Exercise aim: Copy, word for word, each line of the data below from the first through the line containing "multiplicative ($m$) shape", and stop there.

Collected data
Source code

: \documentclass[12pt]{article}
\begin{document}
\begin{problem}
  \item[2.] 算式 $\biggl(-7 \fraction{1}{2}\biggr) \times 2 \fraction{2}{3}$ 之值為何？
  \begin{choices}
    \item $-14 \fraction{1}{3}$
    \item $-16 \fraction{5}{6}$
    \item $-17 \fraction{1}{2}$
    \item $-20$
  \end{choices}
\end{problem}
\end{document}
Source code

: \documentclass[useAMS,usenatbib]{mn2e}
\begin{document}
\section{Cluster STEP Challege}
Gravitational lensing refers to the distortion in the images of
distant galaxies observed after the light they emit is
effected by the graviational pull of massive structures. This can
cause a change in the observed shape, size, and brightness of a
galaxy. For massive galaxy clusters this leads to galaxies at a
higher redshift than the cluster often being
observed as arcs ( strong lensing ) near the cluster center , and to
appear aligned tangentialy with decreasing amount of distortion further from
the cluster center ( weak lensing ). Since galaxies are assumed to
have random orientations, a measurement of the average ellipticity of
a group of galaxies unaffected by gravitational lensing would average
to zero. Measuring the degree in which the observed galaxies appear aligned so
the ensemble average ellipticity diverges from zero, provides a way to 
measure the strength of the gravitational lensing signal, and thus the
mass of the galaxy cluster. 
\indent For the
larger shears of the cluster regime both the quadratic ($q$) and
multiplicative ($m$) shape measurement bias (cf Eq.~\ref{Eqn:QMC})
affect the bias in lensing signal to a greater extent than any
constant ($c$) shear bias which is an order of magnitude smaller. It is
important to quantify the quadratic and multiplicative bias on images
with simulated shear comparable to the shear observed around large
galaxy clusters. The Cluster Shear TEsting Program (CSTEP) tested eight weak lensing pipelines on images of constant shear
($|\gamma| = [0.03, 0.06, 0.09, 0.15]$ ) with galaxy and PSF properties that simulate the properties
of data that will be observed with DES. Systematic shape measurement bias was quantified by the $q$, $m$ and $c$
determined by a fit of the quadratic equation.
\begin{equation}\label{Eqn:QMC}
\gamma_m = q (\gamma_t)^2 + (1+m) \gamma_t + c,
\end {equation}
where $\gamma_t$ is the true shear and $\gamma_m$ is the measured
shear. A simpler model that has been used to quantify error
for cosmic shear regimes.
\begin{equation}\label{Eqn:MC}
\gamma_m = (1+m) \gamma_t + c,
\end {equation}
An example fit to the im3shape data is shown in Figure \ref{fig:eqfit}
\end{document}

Solved exercise:
Source code

: \documentclass[12pt]{article}
\begin{document}
\begin{problem}
  \item[2.] 算式 $\biggl(-7 \fraction{1}{2}\biggr) \times 2 \fraction{2}{3}$ 之值為何？
  \begin{choices}
    \item $-14 \fraction{1}{3}$
    \item $-16 \fraction{5}{6}$
    \item $-17 \fraction{1}{2}$
    \item $-20$
  \end{choices}
\end{problem}
\end{document}
Source code

: \documentclass[useAMS,usenatbib]{mn2e}
\begin{document}
\section{Cluster STEP Challege}
Gravitational lensing refers to the distortion in the images of
distant galaxies observed after the light they emit is
effected by the graviational pull of massive structures. This can
cause a change in the observed shape, size, and brightness of a
galaxy. For massive galaxy clusters this leads to galaxies at a
higher redshift than the cluster often being
observed as arcs ( strong lensing ) near the cluster center , and to
appear aligned tangentialy with decreasing amount of distortion further from
the cluster center ( weak lensing ). Since galaxies are assumed to
have random orientations, a measurement of the average ellipticity of
a group of galaxies unaffected by gravitational lensing would average
to zero. Measuring the degree in which the observed galaxies appear aligned so
the ensemble average ellipticity diverges from zero, provides a way to 
measure the strength of the gravitational lensing signal, and thus the
mass of the galaxy cluster. 
\indent For the
larger shears of the cluster regime both the quadratic ($q$) and
multiplicative ($m$) shape measurement bias (cf Eq.~\ref{Eqn:QMC})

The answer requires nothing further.